The Persistence of Global Imbalances
When the world's leading central bankers gathered at their annual meeting in Jackson Hole, Wyoming, the main focus of discussion was global trade and imbalances. And here, the old adage applies: the more things change, the more they stay the same.
JACKSON HOLE, WYOMING – The primary focus of this year’s Federal Reserve Bank of Kansas City symposium in Jackson Hole, Wyoming, which convenes the world’s leading central bankers, was not explicitly monetary policy. Fed Chair Janet Yellen’s opening remarks emphasized the changes in regulatory policy that followed the 2008 global financial crisis, while European Central Bank President Mario Draghi’s luncheon address dwelled on the need for continued reforms in Europe to sustain the eurozone’s recent economic recovery.

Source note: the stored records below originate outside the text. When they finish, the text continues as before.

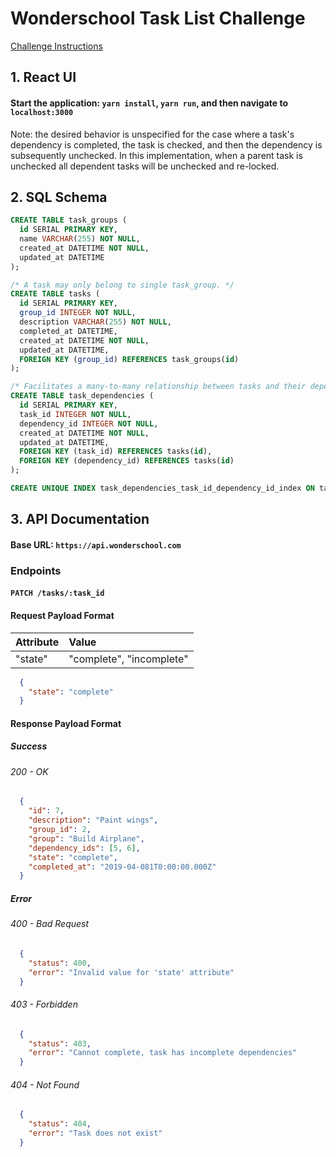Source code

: # Wonderschool Task List Challenge

[Challenge Instructions](https://www.dropbox.com/sh/8icefhbj8w39t20/AAAIuaNcW-1yd_rS36JLmqqoa)

## 1. React UI
#### Start the application: `yarn install`, `yarn run`, and then navigate to `localhost:3000`

Note: the desired behavior is unspecified for the case where a task's dependency is completed, 
the task is checked, and then the dependency is subsequently unchecked. In this implementation,
when a parent task is unchecked all dependent tasks will be unchecked and re-locked.

## 2. SQL Schema
```SQL
CREATE TABLE task_groups (
  id SERIAL PRIMARY KEY,
  name VARCHAR(255) NOT NULL,
  created_at DATETIME NOT NULL,
  updated_at DATETIME
);

/* A task may only belong to single task_group. */
CREATE TABLE tasks (
  id SERIAL PRIMARY KEY,
  group_id INTEGER NOT NULL,
  description VARCHAR(255) NOT NULL,
  completed_at DATETIME,
  created_at DATETIME NOT NULL,
  updated_at DATETIME,
  FOREIGN KEY (group_id) REFERENCES task_groups(id)
);

/* Facilitates a many-to-many relationship between tasks and their dependencies. */
CREATE TABLE task_dependencies (
  id SERIAL PRIMARY KEY,
  task_id INTEGER NOT NULL,
  dependency_id INTEGER NOT NULL,
  created_at DATETIME NOT NULL,
  updated_at DATETIME,
  FOREIGN KEY (task_id) REFERENCES tasks(id),
  FOREIGN KEY (dependency_id) REFERENCES tasks(id)
);

CREATE UNIQUE INDEX task_dependencies_task_id_dependency_id_index ON task_dependencies USING btree (task_id, dependency_id);
```

## 3. API Documentation

#### Base URL: ```https://api.wonderschool.com```

### Endpoints

#### `PATCH /tasks/:task_id`

#### Request Payload Format
| Attribute | Value                    |
| :-        | :-                       |
| "state"   | "complete", "incomplete" |

```JSON
  {
    "state": "complete"
  }
```

#### Response Payload Format
##### Success
###### 200 - OK
```JSON
  {
    "id": 7,
    "description": "Paint wings",
    "group_id": 2,
    "group": "Build Airplane",
    "dependency_ids": [5, 6],
    "state": "complete",
    "completed_at": "2019-04-081T0:00:00.000Z"
  }
```

##### Error
###### 400 - Bad Request
```JSON
  {
    "status": 400,
    "error": "Invalid value for 'state' attribute"
  }
```

###### 403 - Forbidden
```JSON
  {
    "status": 403,
    "error": "Cannot complete, task has incomplete dependencies"
  }
```

###### 404 - Not Found
```JSON
  {
    "status": 404,
    "error": "Task does not exist"
  }
```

But it was global trade and finance – the key forces shaping the economic outlook and financial market conditions with which central bankers grapple – that took center stage. On the effects of the globalization of trade in goods and services, the discussion emphasized the costs to domestic employment, wages, and inequality. On the finance side, international capital flows and global imbalances were the primary focus.
And here, the old adage applies: the more things change, the more they stay the same. For most of the last four decades, the United States has been a net importer of capital from the rest of the world.